Task requirements -
Go through the listing below and output exactly the line with "## Логика работы приложения", the line with "1. Так же, т.к.", and each line between; omit the rest.

Supplied records -
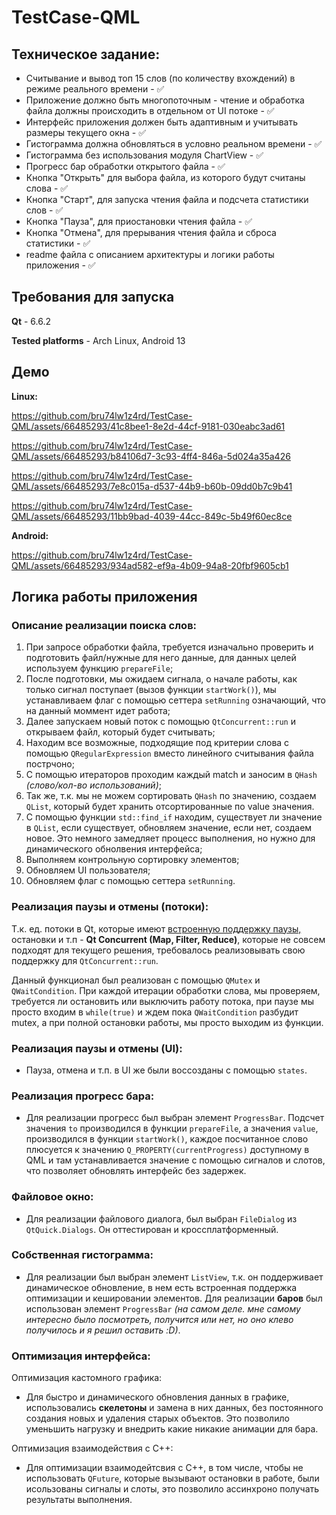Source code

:# TestCase-QML

## Техническое задание:
- Считывание и вывод топ 15 слов (по количеству вхождений) в режиме реального времени - ✅
- Приложение должно быть многопоточным - чтение и обработка файла должны происходить в отдельном от UI потоке - ✅
- Интерфейс приложения должен быть адаптивным и учитывать размеры текущего окна - ✅
- Гистограмма должна обновляться в условно реальном времени - ✅
- Гистограмма без использования модуля ChartView - ✅
- Прогресс бар обработки открытого файла - ✅
- Кнопка "Открыть" для выбора файла, из которого будут считаны слова - ✅
- Кнопка "Старт", для запуска чтения файла и подсчета статистики слов - ✅
- Кнопка "Пауза", для приостановки чтения файла - ✅
- Кнопка "Отмена", для прерывания чтения файла и сброса статистики - ✅
- readme файла с описанием архитектуры и логики работы приложения - ✅

## Требования для запуска
**Qt** - 6.6.2

**Tested platforms** - Arch Linux, Android 13

## Демо

**Linux:**

https://github.com/bru74lw1z4rd/TestCase-QML/assets/66485293/41c8bee1-8e2d-44cf-9181-030eabc3ad61

https://github.com/bru74lw1z4rd/TestCase-QML/assets/66485293/b84106d7-3c93-4ff4-846a-5d024a35a426

https://github.com/bru74lw1z4rd/TestCase-QML/assets/66485293/7e8c015a-d537-44b9-b60b-09dd0b7c9b41

https://github.com/bru74lw1z4rd/TestCase-QML/assets/66485293/11bb9bad-4039-44cc-849c-5b49f60ec8ce

**Android:**

https://github.com/bru74lw1z4rd/TestCase-QML/assets/66485293/934ad582-ef9a-4b09-94a8-20fbf9605cb1

## Логика работы приложения 

### Описание реализации поиска слов:
1. При запросе обработки файла, требуется изначально проверить и подготовить файл/нужные для него данные, для данных целей используем функцию `prepareFile`;
2. После подготовки, мы ожидаем сигнала, о начале работы, как только сигнал поступает (вызов функции `startWork()`), мы устанавливаем флаг с помощью сеттера `setRunning` означающий, что на данный моммент идет работа;
3. Далее запускаем новый поток с помощью `QtConcurrent::run` и открываем файл, который будет считывать;
4. Находим все возможные, подходящие под критерии слова с помощью `QRegularExpression` вместо линейного считывания файла пострчоно;
5. С помощью итераторов проходим каждый match и заносим в `QHash` *(слово/кол-во использований)*; 
  1. Так же, т.к. мы не можем сортировать `QHash` по значению, создаем `QList`, который будет хранить отсортированные по value значения.
6. С помощью функции `std::find_if` находим, существует ли значение в `QList`, если существует, обновляем значение, если нет, создаем новое. Это немного замедляет процесс выполнения, но нужно для динамического обнолвения интерфейса;
7. Выполняем контрольную сортировку элементов;
8. Обновляем UI пользователя;
9. Обновляем флаг с помощью сеттера `setRunning`.

### Реализация паузы и отмены (потоки):
Т.к. ед. потоки в Qt, которые имеют [встроенную поддержку паузы,](https://doc.qt.io/qt-6/threads-technologies.html) остановки и т.п - **Qt Concurrent (Map, Filter, Reduce)**, которые не совсем подходят для текущего решения, требовалось реализовывать свою поддержку для `QtConcurrent::run`.

Данный функционал был реализован с помощью `QMutex` и `QWaitCondition`. При каждой итерации обработки слова, мы проверяем, требуется ли остановить или выключить работу потока, при паузе мы просто входим в `while(true)` и ждем пока `QWaitCondition` разбудит mutex, а при полной остановки работы, мы просто выходим из функции.

### Реализация паузы и отмены (UI):
  - Пауза, отмена и т.п. в UI же были воссозданы с помощью `states`. 

### Реализация прогресс бара:
  - Для реализации прогресс был выбран элемент `ProgressBar`. Подсчет значения `to` производился в функции `prepareFile`, а значения `value`, производился в функции `startWork()`, каждое посчитанное слово плюсуется к значению `Q_PROPERTY(currentProgress)` доступному в QML и там устанавливается значение с помощью сигналов и слотов, что позволяет обновлять интерфейс без задержек.

### Файловое окно:
  - Для реализации файлового диалога, был выбран `FileDialog` из `QtQuick.Dialogs`. Он оттестирован и кроссплатформенный.

### Собственная гистограмма: 
  - Для реализации был выбран элемент `ListView`, т.к. он поддерживает динамическое обновление, в нем есть встроенная поддержка оптимизации и кешировании элементов. Для реализации **баров** был использован элемент `ProgressBar` *(на самом деле. мне самому интересно было посмотреть, получится или нет, но оно клево получилось и я решил оставить :D)*. 

### Оптимизация интерфейса:
Оптимизация кастомного графика:
  - Для быстро и динамического обновления данных в графике, использовались **скелетоны** и замена в них данных, без постоянного создания новых и удаления старых объектов. Это позволило уменьшить нагрузку и внедрить какие никакие анимации для бара.
     
Оптимизация взаимодействия с C++:
  - Для оптимизации взаимодейтсвия с C++, в том числе, чтобы не использовать `QFuture`, которые вызывают остановки в работе, были исользованы сигналы и слоты, это позволило ассинхроно получать результаты выполнения.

Exercise answer -
## Логика работы приложения 

### Описание реализации поиска слов:
1. При запросе обработки файла, требуется изначально проверить и подготовить файл/нужные для него данные, для данных целей используем функцию `prepareFile`;
2. После подготовки, мы ожидаем сигнала, о начале работы, как только сигнал поступает (вызов функции `startWork()`), мы устанавливаем флаг с помощью сеттера `setRunning` означающий, что на данный моммент идет работа;
3. Далее запускаем новый поток с помощью `QtConcurrent::run` и открываем файл, который будет считывать;
4. Находим все возможные, подходящие под критерии слова с помощью `QRegularExpression` вместо линейного считывания файла пострчоно;
5. С помощью итераторов проходим каждый match и заносим в `QHash` *(слово/кол-во использований)*; 
  1. Так же, т.к. мы не можем сортировать `QHash` по значению, создаем `QList`, который будет хранить отсортированные по value значения.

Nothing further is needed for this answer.